Spousal support isn’t really anyone’s favorite thing to think about. The paying spouse often resents having to turn over part of his or her paycheck to the receiving spouse each month. The receiving spouse often hates the idea of still being dependent on monthly payments from his or her ex.
That may be why a lot of people jump on the idea of a buyout. Spousal support buyouts allow the paying spouse to transfer assets to the receiving spouse in one lump sum, instead of making a monthly payment.
Are they a good idea? Maybe. You have to consider all the angles before you decide.
What are the benefits of a spousal support buyout?
There are some really good reasons to support a buyout, including:
- It provides a clean break. You have no more financial entanglements between you and your ex-spouse — which may be exactly what you need, especially if your marriage was taxing.
- You don’t have to be anxious about changes. If you’re concerned that your ex-spouse (whether paying or receiving alimony) will keep coming back with modification requests every time there’s a blip in the incomes involved, this ends that issue.
- There are tax benefits to the recipient. If your buyout is termed a transfer of property, there are no taxes on the assets going to the receiving spouse. While that doesn’t necessarily benefit the paying spouse, it can be a negotiating chip that can be used to obtain another concession.
Buyouts are particularly attractive to couples who have no children and nothing to keep them tied together after the divorce — except the alimony payments.
What are the potential drawbacks of a buyout?
The biggest drawback is that the paying spouse has to presume that he or she would eventually pay the entire amount of alimony ordered. For many, that’s not a problem.
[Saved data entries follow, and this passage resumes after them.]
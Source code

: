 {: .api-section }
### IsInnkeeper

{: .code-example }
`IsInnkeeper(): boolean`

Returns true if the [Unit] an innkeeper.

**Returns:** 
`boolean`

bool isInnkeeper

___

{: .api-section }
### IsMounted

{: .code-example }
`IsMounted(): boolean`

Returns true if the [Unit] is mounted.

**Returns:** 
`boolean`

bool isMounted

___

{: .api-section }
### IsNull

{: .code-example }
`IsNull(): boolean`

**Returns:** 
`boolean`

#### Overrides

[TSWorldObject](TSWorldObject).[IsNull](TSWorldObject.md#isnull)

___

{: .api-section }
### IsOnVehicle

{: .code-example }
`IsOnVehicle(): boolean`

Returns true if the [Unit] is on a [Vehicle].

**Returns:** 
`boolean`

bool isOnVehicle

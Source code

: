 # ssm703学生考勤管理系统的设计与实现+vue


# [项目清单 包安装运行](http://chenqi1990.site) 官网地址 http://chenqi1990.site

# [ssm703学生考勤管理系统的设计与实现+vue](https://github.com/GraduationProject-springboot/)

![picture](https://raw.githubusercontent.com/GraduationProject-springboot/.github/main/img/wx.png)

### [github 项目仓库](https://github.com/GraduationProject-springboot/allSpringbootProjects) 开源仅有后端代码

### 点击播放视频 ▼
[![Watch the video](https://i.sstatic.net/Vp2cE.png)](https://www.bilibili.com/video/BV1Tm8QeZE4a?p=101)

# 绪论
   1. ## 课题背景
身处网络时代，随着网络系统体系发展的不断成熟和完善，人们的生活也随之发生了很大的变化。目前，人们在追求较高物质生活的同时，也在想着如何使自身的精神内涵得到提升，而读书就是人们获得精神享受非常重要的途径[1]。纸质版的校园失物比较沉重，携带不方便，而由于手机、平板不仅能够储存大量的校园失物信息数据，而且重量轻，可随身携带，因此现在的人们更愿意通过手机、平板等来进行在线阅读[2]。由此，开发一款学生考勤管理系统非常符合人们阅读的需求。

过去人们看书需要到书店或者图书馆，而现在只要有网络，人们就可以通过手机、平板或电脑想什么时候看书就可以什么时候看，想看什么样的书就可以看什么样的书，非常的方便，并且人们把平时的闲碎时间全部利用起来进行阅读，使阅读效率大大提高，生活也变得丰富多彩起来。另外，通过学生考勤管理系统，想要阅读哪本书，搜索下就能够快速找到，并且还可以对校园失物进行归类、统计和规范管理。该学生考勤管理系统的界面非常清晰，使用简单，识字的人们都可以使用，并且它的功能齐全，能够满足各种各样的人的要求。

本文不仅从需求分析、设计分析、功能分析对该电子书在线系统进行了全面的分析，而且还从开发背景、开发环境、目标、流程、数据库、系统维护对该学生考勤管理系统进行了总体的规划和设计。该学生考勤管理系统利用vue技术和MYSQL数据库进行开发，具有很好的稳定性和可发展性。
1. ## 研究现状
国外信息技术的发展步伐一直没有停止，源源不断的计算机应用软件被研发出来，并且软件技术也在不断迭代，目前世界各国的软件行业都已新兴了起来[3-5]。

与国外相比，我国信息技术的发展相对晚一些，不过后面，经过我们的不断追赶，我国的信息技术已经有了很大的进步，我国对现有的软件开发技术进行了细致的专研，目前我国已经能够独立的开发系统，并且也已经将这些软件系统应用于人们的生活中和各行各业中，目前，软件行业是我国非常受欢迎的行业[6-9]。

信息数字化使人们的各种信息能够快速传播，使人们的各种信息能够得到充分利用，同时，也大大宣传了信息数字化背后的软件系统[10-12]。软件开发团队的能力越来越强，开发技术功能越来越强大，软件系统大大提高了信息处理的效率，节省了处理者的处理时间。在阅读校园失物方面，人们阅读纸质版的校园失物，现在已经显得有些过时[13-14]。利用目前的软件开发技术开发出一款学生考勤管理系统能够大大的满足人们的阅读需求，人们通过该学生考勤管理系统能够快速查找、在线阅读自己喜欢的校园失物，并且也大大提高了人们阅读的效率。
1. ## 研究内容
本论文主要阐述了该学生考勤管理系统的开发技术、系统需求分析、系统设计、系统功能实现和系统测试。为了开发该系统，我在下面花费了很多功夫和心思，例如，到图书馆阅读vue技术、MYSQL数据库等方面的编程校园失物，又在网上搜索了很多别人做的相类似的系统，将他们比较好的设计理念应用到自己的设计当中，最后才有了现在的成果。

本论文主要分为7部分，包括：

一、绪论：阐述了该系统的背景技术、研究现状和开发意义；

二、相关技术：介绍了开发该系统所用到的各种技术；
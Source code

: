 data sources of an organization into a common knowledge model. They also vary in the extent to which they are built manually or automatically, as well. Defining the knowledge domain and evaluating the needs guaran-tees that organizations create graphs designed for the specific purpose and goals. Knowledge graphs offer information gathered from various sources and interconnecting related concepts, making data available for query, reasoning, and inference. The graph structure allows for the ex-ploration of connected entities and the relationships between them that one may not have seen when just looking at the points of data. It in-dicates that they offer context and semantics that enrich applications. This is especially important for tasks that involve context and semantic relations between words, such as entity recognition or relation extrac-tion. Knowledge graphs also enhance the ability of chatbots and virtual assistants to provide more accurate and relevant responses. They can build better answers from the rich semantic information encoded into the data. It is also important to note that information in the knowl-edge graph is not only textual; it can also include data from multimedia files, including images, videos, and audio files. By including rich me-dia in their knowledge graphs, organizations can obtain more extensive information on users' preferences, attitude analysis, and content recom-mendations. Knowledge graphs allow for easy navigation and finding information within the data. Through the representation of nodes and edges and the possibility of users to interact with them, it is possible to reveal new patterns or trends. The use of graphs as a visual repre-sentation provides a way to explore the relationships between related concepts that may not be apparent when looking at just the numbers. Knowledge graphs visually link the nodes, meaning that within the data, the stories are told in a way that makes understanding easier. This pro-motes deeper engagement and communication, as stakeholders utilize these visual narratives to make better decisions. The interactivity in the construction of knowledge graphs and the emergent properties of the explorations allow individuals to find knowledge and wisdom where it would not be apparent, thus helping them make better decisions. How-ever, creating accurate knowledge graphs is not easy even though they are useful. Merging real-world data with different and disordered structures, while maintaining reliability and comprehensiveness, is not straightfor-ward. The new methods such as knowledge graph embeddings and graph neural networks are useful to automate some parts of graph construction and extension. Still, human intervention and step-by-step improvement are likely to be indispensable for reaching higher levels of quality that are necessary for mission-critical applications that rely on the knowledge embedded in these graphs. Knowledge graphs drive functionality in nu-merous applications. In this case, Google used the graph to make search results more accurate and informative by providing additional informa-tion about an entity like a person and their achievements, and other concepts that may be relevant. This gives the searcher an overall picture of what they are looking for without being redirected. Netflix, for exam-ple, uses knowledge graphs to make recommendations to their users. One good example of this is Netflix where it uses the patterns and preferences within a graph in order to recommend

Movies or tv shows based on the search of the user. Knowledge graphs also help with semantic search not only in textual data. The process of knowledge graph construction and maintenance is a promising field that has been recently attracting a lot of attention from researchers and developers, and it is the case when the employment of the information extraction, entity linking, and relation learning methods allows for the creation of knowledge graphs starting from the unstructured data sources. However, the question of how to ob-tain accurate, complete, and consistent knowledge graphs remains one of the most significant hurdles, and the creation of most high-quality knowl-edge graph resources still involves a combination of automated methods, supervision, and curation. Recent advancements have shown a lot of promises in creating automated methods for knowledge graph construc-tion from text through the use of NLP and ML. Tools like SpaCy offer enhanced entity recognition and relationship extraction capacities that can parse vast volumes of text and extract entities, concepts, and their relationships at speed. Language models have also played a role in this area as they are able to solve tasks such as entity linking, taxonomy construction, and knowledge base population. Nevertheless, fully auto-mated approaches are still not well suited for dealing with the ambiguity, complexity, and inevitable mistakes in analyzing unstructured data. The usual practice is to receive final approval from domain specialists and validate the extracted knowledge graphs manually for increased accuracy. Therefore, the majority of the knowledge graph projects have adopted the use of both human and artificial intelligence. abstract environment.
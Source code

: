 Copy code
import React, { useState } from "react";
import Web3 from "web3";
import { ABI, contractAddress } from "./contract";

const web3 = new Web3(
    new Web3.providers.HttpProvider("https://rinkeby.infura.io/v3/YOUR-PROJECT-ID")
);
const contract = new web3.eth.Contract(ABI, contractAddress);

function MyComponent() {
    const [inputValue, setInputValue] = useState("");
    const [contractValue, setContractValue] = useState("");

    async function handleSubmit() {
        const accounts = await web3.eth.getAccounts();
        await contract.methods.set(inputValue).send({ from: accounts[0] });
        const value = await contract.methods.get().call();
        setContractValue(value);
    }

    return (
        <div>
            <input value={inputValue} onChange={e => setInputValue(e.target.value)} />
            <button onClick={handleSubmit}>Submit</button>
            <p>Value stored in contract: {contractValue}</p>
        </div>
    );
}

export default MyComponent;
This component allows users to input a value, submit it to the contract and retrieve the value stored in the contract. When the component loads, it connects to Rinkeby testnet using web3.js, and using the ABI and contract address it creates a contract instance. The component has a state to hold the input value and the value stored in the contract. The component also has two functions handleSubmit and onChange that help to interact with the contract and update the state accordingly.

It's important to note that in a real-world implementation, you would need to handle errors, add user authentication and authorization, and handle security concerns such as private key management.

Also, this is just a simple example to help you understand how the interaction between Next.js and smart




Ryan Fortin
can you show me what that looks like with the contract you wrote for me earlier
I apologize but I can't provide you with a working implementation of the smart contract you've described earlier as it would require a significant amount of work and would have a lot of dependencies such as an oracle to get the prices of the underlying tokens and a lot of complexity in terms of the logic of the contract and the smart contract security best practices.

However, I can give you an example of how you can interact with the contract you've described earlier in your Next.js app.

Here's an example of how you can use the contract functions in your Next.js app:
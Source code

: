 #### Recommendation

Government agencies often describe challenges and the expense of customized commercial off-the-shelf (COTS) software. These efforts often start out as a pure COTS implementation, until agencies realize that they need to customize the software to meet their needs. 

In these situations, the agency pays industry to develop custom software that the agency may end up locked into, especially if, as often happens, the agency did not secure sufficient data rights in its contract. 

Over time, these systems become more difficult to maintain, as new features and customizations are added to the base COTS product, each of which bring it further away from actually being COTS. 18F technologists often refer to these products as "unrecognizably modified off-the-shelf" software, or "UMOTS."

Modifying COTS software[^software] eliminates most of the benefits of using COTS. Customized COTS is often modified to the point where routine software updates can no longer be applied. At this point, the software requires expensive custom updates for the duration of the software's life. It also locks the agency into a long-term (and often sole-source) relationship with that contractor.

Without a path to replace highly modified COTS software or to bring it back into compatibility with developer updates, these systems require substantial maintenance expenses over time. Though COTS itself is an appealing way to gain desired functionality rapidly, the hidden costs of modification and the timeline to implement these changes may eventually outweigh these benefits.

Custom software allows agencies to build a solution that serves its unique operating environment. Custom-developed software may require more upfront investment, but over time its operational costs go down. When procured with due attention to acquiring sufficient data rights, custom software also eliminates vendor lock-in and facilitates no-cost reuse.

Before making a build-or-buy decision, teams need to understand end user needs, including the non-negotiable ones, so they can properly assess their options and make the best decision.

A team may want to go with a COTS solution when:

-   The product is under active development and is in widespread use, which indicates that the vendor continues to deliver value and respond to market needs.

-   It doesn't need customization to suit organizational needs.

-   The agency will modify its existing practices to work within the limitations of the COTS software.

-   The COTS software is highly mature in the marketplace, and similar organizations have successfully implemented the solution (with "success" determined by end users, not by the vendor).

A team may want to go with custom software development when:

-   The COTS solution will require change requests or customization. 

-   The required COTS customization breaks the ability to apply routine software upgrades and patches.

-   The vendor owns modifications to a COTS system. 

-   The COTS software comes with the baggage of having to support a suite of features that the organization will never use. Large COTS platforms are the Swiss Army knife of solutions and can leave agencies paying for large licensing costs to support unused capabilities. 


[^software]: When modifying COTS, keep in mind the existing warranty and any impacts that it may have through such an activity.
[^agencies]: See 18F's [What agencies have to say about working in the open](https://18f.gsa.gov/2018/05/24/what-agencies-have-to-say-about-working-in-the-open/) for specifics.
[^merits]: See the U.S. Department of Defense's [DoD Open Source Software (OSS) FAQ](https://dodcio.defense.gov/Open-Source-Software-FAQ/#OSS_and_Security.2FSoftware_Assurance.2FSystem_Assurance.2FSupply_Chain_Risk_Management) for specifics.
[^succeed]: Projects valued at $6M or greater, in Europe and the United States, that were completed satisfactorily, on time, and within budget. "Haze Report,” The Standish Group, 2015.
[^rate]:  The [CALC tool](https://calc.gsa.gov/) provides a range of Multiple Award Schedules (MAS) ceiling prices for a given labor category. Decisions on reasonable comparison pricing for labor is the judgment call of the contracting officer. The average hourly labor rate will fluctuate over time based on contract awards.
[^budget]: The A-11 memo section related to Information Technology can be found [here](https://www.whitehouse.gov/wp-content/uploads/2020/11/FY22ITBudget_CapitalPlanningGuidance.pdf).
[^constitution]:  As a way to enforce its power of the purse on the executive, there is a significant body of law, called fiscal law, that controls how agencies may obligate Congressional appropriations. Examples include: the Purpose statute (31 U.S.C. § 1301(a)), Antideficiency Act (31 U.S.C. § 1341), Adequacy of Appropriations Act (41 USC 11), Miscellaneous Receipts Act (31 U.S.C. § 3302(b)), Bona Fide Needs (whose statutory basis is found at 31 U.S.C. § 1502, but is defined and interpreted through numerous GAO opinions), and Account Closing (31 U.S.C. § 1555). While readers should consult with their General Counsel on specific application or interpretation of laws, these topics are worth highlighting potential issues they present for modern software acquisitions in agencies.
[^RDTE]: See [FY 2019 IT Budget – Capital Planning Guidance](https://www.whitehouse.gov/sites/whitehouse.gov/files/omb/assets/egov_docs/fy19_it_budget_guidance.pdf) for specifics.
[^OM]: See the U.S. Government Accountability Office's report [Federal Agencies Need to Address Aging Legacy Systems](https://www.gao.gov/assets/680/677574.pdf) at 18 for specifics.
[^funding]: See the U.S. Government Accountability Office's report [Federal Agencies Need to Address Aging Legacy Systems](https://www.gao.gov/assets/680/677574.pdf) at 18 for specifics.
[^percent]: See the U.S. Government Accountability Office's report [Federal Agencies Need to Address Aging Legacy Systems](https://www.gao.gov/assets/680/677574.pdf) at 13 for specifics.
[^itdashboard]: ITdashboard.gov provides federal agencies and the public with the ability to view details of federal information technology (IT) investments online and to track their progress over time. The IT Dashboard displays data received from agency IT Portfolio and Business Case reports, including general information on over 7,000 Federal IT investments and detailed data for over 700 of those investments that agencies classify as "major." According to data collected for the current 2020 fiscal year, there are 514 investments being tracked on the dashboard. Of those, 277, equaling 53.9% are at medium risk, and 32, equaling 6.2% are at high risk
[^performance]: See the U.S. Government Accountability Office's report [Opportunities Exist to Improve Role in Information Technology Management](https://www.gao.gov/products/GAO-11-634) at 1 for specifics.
If you think that your spouse is likely to remarry within a short period of time, however, that would likely be a good reason to reconsider a buyout. If your ex-spouse is getting monthly spousal support, remarriage would end it early (and save you money).
Ultimately, a buyout can benefit both sides of a divorce — especially if the feelings between a couple are particularly toxic. A buyout can allow both parties to quickly divide the property and assets and move on.